1) Could you tell us a bit more about your professional background and legal qualifications?   I qualified as a lawyer in 2002, and thereafter, I’ve been practising in Indian...

1) Could you tell us a bit more about your professional background and legal qualifications? 

 I qualified as a lawyer in 2002, and thereafter, I’ve been practising in Indian courts. I came to the UK in 2004 and qualified as a solicitor. After working here for two years, I resumed my practice in India. Over time I gained some clients in England, so I have been able to work across both jurisdictions. 


2) You have gone to court to defend clients with a variety of legal issues, is there a specific legal concern or agenda that you want to back up the most? 

 Gradually I shifted to a special retrieve and started working as an anti-money laundering lawyer as India has a special department there known as the enforcement directorate. I had already handled significant cases to do with the issue, and so it developed into my area of interest. Now, with nearly a decade of experience working in the subject, I travel a lot and handle such cases, and ones to do with the prosecution, attachment, freezing orders, investigation, etc.  


3) You recently won a case in India and proved one of your clients as innocent of money laundering. Why do you think the topic is such a significant issue of concern for Indian authorities? 

 Indian authorities are very much interested in prosecuting money launderers. Their keenness to catching such criminals leads them to believe they’re punishing those who are high and mighty with vast chunks of money. The example of me winning my case is a rare one, as an Indian court would usually confirm that for the duration of a criminal trial, the individual in question will face charges of anti-money laundering, and all of their assets will be frozen. When I defended my client, they announced that he did not commit any crime, so there was no question of laundering any proceeds thereof. When the court ruled him as innocent, it was a very rare achievement indeed.  

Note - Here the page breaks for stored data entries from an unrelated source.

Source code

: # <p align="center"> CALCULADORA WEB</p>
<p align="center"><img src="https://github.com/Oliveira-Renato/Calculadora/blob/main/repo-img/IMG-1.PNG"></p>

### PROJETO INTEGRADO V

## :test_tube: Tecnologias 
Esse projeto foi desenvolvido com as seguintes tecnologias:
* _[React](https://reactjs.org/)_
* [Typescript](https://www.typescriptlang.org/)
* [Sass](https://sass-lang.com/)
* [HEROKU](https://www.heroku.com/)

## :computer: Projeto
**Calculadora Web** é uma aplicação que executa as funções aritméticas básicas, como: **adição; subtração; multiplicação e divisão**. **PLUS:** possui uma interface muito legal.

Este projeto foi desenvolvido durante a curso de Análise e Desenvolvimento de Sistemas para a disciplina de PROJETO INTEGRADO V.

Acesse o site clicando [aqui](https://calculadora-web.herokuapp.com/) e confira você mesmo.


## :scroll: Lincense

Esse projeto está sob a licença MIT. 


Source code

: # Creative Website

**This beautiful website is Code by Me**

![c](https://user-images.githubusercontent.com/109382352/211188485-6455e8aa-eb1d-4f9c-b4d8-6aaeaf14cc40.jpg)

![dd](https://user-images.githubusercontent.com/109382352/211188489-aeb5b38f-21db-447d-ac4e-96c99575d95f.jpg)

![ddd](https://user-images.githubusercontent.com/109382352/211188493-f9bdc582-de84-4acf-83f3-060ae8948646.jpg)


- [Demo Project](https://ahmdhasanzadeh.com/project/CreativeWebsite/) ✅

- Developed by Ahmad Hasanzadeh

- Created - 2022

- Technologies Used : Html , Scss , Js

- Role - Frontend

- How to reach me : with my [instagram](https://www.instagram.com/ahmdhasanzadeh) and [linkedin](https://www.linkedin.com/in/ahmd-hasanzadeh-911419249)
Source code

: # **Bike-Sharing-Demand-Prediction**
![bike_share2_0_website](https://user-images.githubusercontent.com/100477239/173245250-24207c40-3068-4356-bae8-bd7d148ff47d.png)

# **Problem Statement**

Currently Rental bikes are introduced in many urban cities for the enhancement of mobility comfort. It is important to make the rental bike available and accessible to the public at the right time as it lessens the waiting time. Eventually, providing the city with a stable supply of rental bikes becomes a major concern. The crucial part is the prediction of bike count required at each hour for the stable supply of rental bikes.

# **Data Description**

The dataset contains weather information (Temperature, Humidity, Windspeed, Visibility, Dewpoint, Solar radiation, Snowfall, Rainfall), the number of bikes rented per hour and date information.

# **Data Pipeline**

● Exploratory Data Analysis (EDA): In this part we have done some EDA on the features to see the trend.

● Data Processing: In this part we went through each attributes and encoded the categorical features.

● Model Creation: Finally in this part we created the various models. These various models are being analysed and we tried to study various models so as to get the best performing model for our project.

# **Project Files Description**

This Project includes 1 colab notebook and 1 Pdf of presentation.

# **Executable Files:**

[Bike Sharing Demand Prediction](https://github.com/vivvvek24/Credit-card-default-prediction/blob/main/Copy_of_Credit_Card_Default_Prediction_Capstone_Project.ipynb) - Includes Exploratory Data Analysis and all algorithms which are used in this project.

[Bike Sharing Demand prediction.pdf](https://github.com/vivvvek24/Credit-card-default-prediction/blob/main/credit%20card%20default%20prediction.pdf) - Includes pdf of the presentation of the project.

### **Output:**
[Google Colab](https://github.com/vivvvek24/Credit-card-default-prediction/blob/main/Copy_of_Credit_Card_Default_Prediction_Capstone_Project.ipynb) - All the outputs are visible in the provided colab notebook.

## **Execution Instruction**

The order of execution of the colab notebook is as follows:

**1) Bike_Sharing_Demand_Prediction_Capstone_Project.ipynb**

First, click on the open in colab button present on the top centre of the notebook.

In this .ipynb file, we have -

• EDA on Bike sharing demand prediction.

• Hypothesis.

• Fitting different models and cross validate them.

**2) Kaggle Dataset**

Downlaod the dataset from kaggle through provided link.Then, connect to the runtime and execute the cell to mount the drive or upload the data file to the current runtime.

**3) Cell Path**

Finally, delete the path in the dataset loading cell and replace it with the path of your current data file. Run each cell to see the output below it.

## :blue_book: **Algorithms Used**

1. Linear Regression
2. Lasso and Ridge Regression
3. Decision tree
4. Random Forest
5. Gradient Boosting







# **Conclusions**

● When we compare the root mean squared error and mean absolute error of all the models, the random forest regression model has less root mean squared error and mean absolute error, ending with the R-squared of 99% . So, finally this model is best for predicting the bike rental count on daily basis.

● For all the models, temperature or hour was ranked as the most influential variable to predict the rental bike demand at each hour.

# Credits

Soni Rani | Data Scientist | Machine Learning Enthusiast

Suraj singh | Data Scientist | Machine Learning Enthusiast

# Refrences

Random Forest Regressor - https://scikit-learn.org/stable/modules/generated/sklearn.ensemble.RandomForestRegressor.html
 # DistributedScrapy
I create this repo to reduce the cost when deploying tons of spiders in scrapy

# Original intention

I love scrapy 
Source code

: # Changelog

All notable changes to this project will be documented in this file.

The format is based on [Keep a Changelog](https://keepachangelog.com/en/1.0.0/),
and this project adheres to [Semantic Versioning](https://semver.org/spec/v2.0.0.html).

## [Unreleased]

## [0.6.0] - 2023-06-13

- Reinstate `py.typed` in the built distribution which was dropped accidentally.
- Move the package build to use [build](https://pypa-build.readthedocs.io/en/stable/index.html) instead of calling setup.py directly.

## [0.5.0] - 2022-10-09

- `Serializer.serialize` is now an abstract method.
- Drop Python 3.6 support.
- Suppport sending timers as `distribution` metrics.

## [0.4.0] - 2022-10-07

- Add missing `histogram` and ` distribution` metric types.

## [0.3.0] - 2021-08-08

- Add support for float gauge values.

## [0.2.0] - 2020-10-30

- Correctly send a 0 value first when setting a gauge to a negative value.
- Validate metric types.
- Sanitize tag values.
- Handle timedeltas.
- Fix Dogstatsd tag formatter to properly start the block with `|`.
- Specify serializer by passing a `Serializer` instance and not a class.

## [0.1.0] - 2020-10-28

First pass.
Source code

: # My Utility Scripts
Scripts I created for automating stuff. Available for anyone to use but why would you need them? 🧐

4) Why do you think cases such as the one mentioned above have such a low success rate, i.e. only around ten in 1150 Complaints?  

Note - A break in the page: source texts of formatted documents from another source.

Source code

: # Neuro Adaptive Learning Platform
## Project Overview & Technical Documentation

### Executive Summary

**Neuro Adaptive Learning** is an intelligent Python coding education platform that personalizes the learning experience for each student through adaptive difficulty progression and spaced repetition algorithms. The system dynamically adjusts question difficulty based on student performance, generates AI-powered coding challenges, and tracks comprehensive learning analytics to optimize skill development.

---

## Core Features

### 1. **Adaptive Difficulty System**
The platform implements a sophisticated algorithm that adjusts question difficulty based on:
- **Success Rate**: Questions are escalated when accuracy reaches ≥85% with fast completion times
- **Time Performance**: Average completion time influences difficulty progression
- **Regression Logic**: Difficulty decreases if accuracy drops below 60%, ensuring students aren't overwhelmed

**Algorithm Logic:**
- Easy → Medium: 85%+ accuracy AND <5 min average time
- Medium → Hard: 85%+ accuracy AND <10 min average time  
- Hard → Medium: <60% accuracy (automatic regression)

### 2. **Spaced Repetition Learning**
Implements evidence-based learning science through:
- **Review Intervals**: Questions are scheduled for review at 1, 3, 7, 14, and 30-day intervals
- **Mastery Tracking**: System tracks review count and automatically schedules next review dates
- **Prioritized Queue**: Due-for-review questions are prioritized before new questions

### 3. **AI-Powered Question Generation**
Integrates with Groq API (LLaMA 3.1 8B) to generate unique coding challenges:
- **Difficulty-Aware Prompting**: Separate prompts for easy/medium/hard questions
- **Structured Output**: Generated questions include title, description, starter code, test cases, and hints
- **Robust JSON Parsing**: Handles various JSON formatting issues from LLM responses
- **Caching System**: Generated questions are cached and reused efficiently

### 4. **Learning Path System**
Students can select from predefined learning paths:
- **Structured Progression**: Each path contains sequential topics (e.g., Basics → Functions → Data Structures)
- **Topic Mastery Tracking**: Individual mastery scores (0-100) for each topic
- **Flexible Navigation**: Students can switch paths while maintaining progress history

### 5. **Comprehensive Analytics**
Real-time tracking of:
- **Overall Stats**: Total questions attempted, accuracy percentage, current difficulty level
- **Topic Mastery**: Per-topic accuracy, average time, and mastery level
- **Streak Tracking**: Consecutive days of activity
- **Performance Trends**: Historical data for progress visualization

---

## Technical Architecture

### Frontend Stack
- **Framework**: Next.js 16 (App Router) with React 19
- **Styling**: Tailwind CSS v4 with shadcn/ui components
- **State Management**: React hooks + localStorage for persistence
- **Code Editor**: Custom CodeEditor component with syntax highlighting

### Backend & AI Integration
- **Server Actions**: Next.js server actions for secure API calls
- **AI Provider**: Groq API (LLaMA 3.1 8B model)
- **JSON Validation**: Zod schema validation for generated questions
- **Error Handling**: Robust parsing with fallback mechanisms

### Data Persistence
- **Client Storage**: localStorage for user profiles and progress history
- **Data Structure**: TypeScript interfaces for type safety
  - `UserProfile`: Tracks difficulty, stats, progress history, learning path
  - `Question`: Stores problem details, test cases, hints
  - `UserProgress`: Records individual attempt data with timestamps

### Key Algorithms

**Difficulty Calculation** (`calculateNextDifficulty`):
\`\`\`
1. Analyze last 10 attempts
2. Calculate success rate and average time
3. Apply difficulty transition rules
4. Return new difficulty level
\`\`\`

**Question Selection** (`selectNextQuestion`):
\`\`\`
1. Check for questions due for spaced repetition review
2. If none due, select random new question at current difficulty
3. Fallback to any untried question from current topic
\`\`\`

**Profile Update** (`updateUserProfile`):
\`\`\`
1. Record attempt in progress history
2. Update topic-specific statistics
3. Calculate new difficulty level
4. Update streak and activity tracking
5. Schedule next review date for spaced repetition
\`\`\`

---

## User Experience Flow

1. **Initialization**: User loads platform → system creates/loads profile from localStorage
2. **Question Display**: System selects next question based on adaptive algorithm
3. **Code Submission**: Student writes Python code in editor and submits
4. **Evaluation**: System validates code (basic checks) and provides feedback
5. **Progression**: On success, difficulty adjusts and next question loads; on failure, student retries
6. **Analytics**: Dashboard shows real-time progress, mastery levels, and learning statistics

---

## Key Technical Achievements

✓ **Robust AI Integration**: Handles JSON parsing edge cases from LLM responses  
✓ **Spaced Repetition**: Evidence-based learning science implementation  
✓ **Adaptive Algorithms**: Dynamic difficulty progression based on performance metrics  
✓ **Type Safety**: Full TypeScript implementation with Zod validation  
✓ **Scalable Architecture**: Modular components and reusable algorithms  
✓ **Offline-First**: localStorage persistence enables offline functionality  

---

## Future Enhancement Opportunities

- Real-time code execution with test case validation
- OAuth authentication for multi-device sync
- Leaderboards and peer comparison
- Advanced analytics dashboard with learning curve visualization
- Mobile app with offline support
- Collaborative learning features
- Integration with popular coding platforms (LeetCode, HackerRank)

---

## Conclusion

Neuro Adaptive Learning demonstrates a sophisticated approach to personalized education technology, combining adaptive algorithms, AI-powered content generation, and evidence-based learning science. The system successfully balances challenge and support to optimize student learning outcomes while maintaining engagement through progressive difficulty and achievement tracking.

 It’s is extremely hard to win such cases. When I was acting as a public prosecutor and panel counsel and then a defence lawyer, I hadn’t seen representatives addressing the issue required in the matter by the court. It’s because this particular field of Law requires experience up to the appellate stage, of minimum five different laws and then the predicate offence part as well. So, a lot of clients need someone who can handle the case with the required expertise and experience.  


5) What measures do you think businesses in both India and abroad can take to defend themselves from such wrongful accusations? 

 One major factor I have come across is compliance issues. Small and minuscule dealings may come back to haunt business owners as part of some significant enquiry. Businesses which may not streamline their transactions, definitely suffer at some point in time. Money laundering enquiries are not easy to face. In Indian courts, you are guilty until proven innocent, and when people are unable to sort out their finances, they are convicted. All of their documents should be legally compliant, and they should be consulting someone who has experience in the field.  


6) Can you tell us a bit more about your campaigns for financial transparency and revising outdated legislations in India? 

 The reason I call this Law outdated is that it’s an executive dictate. It is passed in a manner by the Houses of Parliament which involves no amendments or debates. It is passed as a money bill and always included in a finance act. The concept of money laundering has been evolved to the interception of monies originating in crimes such as drugs dealing, trafficking, and terrorism, etc. However, at the implementation level, 95% of business cases get stuck for not being able to explain some dealings in the right manner. Every year, international reviews or mutual evaluations are being done, but the nature of cases is never examined. The purpose of the Law is lost unless it is restored by revising this outdated legislation; nothing can be done to help.  


7) Can you tell us about your business in London, and your plans to work more in the UK? 

 I do already have a business in London. I frequently come here, and I have a team working for me. I usually come over to give consultations to my clients who invite me down for services related to their cases being pursued in India. I hope to continue giving my clients expert advice and the best services I can.